Stanford Data Science / Infoseminar
Winter 2015

Applying theory to practice (and practice to theory)

Ronald Fagin, IBM Research - Almaden

Ronald Fagin


The speaker will talk about applying theory to practice, with a focus on two IBM case studies. In the first case study, the practitioner initiated the interaction. This interaction led to the following problem. Assume that there is a set of "voters" and a set of "candidates", where each voter assigns a numerical score to each candidate. There is a scoring function (such as the mean or the median), and a consensus ranking is obtained by applying the scoring function to each candidate’s scores. The problem is to find the top k candidates, while minimizing the number of database accesses. The speaker will present an algorithm that is optimal in an extremely strong sense: not just in the worst case or the average case, but in every case! Even though the algorithm is only 10 lines long (!), the paper containing the algorithm won the 2014 Gödel Prize, the top prize for a paper in theoretical computer science.

The interaction in the second case study was initiated by theoreticians, who wanted to lay the foundations for "data exchange", in which data is converted from one format to another. Although this problem may sound mundane, the issues that arise are fascinating, and this work made data exchange a new subfield, with special sessions in every major database conference.

This talk will be completely self-contained, and the speaker will derive morals from the case studies. The talk is aimed at both theoreticians and practitioners, to show them the mutual benefits of working together.


Ronald Fagin is an IBM Fellow at IBM Research – Almaden. IBM Fellow is IBM's highest technical honor. There are currently 87 active IBM Fellows (out of 430,000 IBM employees worldwide), and there have been only 257 IBM Fellows in the 51-year history of the program. Ron received his B.A. in mathematics from Dartmouth College and his Ph.D. in mathematics from the University of California at Berkeley.

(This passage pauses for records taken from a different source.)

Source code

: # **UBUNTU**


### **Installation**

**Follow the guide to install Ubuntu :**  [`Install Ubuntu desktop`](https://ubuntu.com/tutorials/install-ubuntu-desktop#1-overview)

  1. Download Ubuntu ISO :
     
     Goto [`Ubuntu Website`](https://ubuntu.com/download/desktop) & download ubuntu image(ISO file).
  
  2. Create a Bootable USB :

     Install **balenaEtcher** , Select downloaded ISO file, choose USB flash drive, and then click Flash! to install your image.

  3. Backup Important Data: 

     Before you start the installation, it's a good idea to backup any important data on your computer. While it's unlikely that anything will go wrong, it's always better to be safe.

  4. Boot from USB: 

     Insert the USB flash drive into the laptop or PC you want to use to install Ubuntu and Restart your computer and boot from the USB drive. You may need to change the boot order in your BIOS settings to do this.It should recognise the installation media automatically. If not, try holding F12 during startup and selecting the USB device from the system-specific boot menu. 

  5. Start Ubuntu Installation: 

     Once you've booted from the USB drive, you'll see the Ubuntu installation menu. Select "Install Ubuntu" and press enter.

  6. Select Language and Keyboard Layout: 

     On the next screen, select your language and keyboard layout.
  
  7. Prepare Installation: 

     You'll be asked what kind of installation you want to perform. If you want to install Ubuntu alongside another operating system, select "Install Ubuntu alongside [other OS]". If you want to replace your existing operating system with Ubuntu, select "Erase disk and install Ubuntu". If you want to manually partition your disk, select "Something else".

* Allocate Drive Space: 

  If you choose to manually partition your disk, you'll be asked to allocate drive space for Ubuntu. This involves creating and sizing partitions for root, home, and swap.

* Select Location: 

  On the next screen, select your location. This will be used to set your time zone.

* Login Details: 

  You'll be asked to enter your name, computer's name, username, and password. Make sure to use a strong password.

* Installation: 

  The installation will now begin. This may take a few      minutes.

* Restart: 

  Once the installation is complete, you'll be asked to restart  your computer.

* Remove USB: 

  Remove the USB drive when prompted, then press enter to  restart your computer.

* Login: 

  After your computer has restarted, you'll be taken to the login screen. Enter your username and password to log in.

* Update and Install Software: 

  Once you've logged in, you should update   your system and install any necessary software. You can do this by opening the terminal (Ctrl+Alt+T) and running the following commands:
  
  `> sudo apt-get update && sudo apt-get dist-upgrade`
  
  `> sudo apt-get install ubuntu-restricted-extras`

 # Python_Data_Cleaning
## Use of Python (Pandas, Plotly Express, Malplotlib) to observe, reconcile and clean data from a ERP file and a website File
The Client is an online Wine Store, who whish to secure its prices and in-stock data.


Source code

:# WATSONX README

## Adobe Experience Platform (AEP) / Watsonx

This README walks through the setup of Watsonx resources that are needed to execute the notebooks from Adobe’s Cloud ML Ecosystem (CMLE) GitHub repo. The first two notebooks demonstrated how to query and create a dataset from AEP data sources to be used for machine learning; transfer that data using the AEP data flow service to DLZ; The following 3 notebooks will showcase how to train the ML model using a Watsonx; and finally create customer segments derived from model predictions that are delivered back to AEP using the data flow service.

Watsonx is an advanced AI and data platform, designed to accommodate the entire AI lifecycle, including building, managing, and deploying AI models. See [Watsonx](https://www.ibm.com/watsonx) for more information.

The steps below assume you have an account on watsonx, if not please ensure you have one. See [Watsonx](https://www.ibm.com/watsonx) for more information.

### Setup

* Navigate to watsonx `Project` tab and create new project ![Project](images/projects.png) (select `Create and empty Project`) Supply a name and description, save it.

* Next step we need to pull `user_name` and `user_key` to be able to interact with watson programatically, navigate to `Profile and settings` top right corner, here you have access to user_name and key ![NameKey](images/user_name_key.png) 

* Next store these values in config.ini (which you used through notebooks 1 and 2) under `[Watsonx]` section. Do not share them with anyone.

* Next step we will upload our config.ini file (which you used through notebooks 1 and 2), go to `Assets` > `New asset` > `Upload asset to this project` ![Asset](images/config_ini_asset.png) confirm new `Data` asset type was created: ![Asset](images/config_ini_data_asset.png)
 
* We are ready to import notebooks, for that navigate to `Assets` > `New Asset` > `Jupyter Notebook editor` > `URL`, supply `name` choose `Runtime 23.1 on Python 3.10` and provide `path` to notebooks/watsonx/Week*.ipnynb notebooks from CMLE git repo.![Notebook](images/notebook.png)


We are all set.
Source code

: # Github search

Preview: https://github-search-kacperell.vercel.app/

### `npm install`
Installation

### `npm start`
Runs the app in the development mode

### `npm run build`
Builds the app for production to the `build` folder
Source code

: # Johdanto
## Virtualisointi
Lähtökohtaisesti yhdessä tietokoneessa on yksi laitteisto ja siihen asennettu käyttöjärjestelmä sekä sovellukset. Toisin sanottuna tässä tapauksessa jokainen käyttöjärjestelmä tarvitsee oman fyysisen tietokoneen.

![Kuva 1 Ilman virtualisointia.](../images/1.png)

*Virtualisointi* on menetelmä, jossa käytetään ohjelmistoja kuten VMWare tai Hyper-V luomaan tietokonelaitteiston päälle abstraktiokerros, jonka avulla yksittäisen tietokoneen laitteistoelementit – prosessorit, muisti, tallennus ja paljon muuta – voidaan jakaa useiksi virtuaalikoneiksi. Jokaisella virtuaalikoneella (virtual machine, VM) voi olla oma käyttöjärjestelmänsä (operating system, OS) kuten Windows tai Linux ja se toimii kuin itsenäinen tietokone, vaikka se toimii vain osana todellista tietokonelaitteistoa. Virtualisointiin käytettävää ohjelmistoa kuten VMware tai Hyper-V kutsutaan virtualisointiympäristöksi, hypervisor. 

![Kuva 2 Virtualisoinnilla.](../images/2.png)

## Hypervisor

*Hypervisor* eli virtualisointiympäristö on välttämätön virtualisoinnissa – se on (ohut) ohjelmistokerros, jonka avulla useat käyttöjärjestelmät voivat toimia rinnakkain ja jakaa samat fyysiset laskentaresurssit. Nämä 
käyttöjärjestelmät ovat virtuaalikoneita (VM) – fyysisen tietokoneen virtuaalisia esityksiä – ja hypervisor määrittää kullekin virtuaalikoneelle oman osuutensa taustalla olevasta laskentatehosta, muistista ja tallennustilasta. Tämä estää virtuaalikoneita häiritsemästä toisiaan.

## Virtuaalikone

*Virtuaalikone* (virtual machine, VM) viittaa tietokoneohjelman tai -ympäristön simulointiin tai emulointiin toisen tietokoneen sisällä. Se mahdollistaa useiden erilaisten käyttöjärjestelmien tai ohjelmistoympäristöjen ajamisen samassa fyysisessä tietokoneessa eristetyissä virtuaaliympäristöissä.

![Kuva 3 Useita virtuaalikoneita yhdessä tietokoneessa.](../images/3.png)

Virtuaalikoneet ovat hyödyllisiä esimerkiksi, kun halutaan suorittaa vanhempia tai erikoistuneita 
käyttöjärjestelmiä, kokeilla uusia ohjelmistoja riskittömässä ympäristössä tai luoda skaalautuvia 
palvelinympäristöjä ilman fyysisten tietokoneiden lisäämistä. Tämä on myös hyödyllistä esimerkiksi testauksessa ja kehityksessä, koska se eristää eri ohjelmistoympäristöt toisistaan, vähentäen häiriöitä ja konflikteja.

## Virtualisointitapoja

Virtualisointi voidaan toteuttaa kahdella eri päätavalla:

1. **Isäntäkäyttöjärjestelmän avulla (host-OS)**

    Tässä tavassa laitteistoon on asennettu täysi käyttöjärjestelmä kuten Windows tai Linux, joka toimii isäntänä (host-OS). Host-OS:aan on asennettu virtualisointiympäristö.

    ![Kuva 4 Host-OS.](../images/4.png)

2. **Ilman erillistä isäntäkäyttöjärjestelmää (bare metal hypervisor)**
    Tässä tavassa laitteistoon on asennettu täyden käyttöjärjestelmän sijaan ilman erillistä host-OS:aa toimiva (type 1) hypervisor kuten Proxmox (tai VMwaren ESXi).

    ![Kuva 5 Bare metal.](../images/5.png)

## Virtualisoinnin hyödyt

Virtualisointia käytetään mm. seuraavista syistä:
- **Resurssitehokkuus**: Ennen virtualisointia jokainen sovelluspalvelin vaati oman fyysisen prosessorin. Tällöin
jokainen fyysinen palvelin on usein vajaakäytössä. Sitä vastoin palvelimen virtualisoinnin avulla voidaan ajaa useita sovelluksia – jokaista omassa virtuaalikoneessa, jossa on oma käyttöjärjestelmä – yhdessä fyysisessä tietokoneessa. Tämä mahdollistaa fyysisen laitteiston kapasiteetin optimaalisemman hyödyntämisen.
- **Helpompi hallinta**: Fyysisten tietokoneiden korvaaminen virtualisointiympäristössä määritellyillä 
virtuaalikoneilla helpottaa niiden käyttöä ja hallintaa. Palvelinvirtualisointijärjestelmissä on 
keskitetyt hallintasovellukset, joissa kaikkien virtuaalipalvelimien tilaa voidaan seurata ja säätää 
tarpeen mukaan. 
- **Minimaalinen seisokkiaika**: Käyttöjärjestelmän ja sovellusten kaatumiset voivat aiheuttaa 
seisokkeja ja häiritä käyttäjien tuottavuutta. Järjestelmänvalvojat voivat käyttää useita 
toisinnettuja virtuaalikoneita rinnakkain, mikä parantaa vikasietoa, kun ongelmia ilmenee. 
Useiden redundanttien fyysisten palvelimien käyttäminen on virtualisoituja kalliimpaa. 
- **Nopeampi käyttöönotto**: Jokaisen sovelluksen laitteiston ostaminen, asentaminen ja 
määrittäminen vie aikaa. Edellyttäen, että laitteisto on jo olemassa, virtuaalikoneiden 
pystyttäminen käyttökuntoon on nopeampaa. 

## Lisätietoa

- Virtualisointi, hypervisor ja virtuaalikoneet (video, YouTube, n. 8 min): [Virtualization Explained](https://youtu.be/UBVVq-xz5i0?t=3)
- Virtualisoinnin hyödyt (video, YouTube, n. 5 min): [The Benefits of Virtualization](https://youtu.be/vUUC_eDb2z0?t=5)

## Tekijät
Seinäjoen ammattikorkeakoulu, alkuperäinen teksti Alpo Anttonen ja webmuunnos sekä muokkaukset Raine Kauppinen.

He is a Fellow of IEEE, ACM, and AAAS (American Association for the Advancement of Science). He was named Docteur Honoris Causa by the University of Paris. He won the IEEE Technical Achievement Award, IEEE W. Wallace McDowell Award, and ACM SIGMOD Edgar F. Codd Innovations Award (a lifetime achievement award in databases). He is a member of the US National Academy of Engineering and the American Academy of Arts and Sciences.